TORONTO -- The City of Toronto is officially partnering with a volunteer group that helps people navigate Ontario’s increasingly complicated COVID-19 vaccination rollout to connect them with opportunities for shots.
Toronto will provide daily vaccine availability information to Vaccine Hunters Canada, a volunteer group that uses social media alerts and a website to document where people can go to get a coronavirus vaccine across the country.
The city says it will provide data about open slots for vaccines at its 10 mass vaccination centres.
As of Wednesday, only two of its sites, Toronto Congress Centre and Cloverdale Mall, have any open slots, but more appointments will be available by May 10 at all 10 sites.
“This is a huge, all hands-on deck effort and Vaccine Hunters Canada have stepped up to help people get vaccinated and navigate the different registration systems.

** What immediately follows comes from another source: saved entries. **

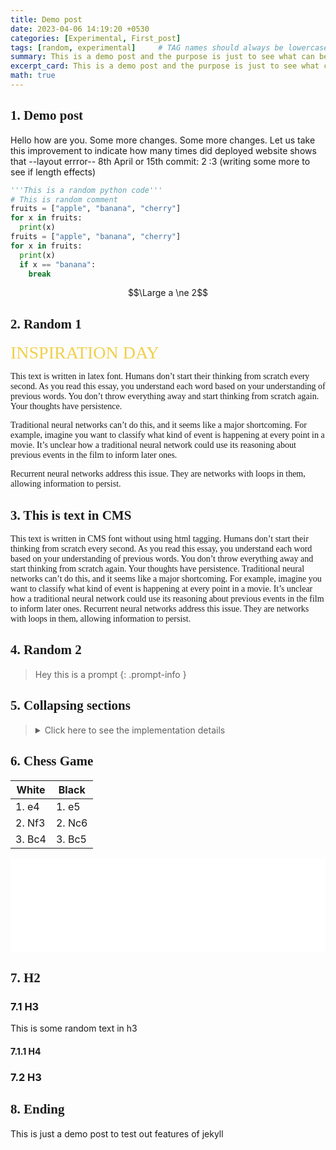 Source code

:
 ```yaml
--- 
title: Demo post 
date: 2023-04-06 14:19:20 +0530
categories: [Experimental, First_post]
tags: [random, experimental]     # TAG names should always be lowercase
summary: This is a demo post and the purpose is just to see what can be done (in terms of post) with this jekyll theme. Just ignore this post!
excerpt_card: This is a demo post and the purpose is just to see what can be done (in terms of post) with this jekyll theme.
math: true
---
```


## 1. Demo post

Hello how are you. Some more changes. Some more changes.
Let us take this improvement to indicate how many times did deployed website shows that --layout errror--
8th April or 15th commit: 2
:3 (writing some more to see if length effects)

```python
'''This is a random python code'''
# This is random comment
fruits = ["apple", "banana", "cherry"]
for x in fruits:
  print(x)
fruits = ["apple", "banana", "cherry"]
for x in fruits:
  print(x)
  if x == "banana":
    break
```

$$\Large a \ne 2$$

## 2. Random 1

<span style="color: #f2cf4a; font-family: Babas; font-size: 2em;">INSPIRATION DAY</span>

<div style= "font-family: CMS;">
    <p>This text is written in latex font. Humans don’t start their thinking from scratch every second. As you read this essay, you understand each word based on your understanding of previous words. You don’t throw everything away and start thinking from scratch again. Your thoughts have persistence.</p>
    <p>Traditional neural networks can’t do this, and it seems like a major shortcoming. For example, imagine you want to classify what kind of event is happening at every point in a movie. It’s unclear how a traditional neural network could use its reasoning about previous events in the film to inform later ones.</p>
    <p>Recurrent neural networks address this issue. They are networks with loops in them, allowing information to persist.</p>
</div>

<style>
    h2 {
        font-family: CMS;
    }
</style>

<div class="custom" markdown="1" style="font-family: CMS;">

## 3. This is text in CMS

This text is written in CMS font without using html tagging. Humans don’t start their thinking from scratch every second. As you read this essay, you understand each word based on your understanding of previous words. You don’t throw everything away and start thinking from scratch again. Your thoughts have persistence.
Traditional neural networks can’t do this, and it seems like a major shortcoming. For example, imagine you want to classify what kind of event is happening at every point in a movie. It’s unclear how a traditional neural network could use its reasoning about previous events in the film to inform later ones.
Recurrent neural networks address this issue. They are networks with loops in them, allowing information to persist.

</div>

## 4. Random 2

> Hey this is a prompt
{: .prompt-info }

## 5. Collapsing sections

<blockquote>
    <details>
        <summary>Click here to see the implementation details</summary>

        {% comment %}
        You can use font-size or div for box feeling. What that causes issues for responsive website!
        Also don't use heading in hidden blocks, TOC fails to see them. Don't color it as messing in dark mode
        {% endcomment %}

        <ol>
            <b> To Do list </b>
            <ol>
                <li> Hello </li>
                <li> How are you </li>
            </ol>
            <b> Some code </b>
            {% highlight python %}
            import numpy as np
            import pandas as pd

            data = pd.read_csv("filename")
            {% endhighlight %} 
        </ol>

    </details>
</blockquote>

## 6. Chess Game 

| White  | Black  |
|---     |---     |
| 1. e4  | 1. e5  |
| 2. Nf3 | 2. Nc6 |
| 3. Bc4 | 3. Bc5 | 

<iframe id="10408089" allowtransparency="true" frameborder="0" style="width:100%;border:none;" src="//www.chess.com/emboard?id=10408089"></iframe><script>window.addEventListener("message",e=>{e['data']&&"10408089"===e['data']['id']&&document.getElementById(`${e['data']['id']}`)&&(document.getElementById(`${e['data']['id']}`).style.height=`${e['data']['frameHeight']+30}px`)});</script>

## 7. H2 

### 7.1 H3 

This is some random text in h3

#### 7.1.1 H4

### 7.2 H3

## 8. Ending

This is just a demo post to test out features of jekyll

We are excited to work with Vaccine Hunters to help get more people vaccinated,” Toronto Mayor John Tory said in a statement released Tuesday.
He told CP24 the partnership is active already.
"As time goes forward at the end of the day each day, the city will forward to Vaccine Hunters a lits of the available appointments so people will be able to go on vaccine hunters and see where they qualify."
The volunteer group said it was happy to be officially joining with a municipality to help people secure shots.
“This is a new phase for our organization, and we are excited to increase our efforts to collaborate with public health units across the province,” Vaccine Hunters Canada spokesperson Joshua Kalpin said.
Ontario’s existing COVID-19 vaccine regime involves a number of entities offering shots to different groups of people all at once, using varying means of registration and with eligibility criteria changing by the day and sometimes without warning.
Under the current process, some of Ontario’s 34 public health units use a central, Ontario government-built online vaccine booking portal and call centre, while others use their own.
For appointments in pharmacies using the AstraZeneca vaccine, people have to book online directly with the pharmacy, call in, or simply walk in if shots are available at that particular location.
Municipally-run mass vaccination sites offer shots by appointment only based on age, which can vary depending on the postal code you live based on its rate of infection per capita. They also offer shots to pregnant women, education workers, and healthcare workers grouped into three tiers of priority.
In some public health units, a limited number of primary-care physicians have been given shots to give out to their highest-risk patients.
Other avenues for vaccination involve hospital-run clinics and “pop-up” vaccination sites targeting all adults living in the highest-risk postal codes.
On Wednesday, there are four walk-in only sites operating in Scarborough in the M1L, M1G and M1J postal codes, offering a combined total of 5,100 shots.
There are also pop-up sites operating at Downsview Arena in North York and Albion Arena in Etobicoke.
There are two pop-ups at large mosques in Brampton and Mississauga today, but both required appointments and are fully booked.
Select large employers are hosting on site vaccination clinics, but they are not widely publicized in advance.
Other clinics have targeted residents of large apartment towers where infections have occurred, or specific vulnerable populations such as refugees.
Premier Doug Ford and Health Minister Christine Elliott have denied there is any confusion around vaccine registration, saying the fact that 4.7 million people have received their shots so far means there was no confusion.
But the new head of the vaccine rollout task force, ORNGE CEO Dr. Homer Tien, told people in a webinar recently that he would prefer if there was one single portal covering all COVID-19 vaccine booking requirements and advisories about all walk-in opportunities for shots.